*** Begin section ***

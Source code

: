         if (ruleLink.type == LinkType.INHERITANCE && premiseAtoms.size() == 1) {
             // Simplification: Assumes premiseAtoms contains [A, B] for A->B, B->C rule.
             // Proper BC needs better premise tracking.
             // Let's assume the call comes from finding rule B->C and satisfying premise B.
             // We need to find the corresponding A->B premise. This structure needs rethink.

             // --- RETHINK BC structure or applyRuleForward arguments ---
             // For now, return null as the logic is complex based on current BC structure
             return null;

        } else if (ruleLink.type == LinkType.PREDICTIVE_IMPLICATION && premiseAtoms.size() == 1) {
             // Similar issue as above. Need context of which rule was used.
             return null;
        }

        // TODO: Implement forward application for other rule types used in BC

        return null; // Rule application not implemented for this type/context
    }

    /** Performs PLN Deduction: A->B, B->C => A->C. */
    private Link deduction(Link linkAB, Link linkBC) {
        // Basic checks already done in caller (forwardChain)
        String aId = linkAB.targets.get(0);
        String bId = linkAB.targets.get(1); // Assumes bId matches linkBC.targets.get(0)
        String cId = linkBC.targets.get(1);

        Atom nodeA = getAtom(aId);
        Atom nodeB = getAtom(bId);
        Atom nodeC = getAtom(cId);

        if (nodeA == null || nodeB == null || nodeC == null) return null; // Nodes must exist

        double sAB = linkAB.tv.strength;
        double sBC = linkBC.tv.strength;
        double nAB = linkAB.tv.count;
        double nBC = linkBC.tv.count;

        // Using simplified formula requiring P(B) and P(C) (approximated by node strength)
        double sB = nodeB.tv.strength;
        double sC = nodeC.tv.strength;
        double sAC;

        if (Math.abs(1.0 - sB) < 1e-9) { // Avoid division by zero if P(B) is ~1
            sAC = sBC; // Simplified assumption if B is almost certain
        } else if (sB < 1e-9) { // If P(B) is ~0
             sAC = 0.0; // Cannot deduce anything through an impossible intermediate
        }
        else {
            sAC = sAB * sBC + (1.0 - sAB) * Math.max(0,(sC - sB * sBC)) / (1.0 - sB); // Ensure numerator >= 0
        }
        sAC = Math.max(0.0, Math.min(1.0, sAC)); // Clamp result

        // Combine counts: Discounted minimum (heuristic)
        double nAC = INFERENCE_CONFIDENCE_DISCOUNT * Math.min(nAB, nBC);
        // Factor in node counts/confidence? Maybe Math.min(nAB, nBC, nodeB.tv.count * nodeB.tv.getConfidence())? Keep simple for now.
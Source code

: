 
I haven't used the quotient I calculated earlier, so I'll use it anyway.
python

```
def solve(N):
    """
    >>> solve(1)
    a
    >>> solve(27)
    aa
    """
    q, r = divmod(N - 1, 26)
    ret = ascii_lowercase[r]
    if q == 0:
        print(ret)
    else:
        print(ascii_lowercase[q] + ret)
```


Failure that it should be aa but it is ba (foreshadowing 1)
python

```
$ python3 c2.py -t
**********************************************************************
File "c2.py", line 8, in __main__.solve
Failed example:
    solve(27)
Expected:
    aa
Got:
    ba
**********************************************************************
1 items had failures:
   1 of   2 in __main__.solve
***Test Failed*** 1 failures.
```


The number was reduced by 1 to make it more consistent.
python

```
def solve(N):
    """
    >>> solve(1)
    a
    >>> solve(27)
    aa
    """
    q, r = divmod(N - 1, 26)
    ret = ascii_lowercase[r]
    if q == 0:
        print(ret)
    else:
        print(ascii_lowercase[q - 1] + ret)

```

*** End section ***

**TASK DESCRIPTION:**
All lines above from the one holding "double sAB = linkAB.tv.strength;" to the one holding "double sC = nodeC.tv.strength;", inclusive, are to be copied exactly; no other line is wanted.

**REPLY TO THE EXERCISE:**
        double sAB = linkAB.tv.strength;
        double sBC = linkBC.tv.strength;
        double nAB = linkAB.tv.count;
        double nBC = linkBC.tv.count;

        // Using simplified formula requiring P(B) and P(C) (approximated by node strength)
        double sB = nodeB.tv.strength;
        double sC = nodeC.tv.strength;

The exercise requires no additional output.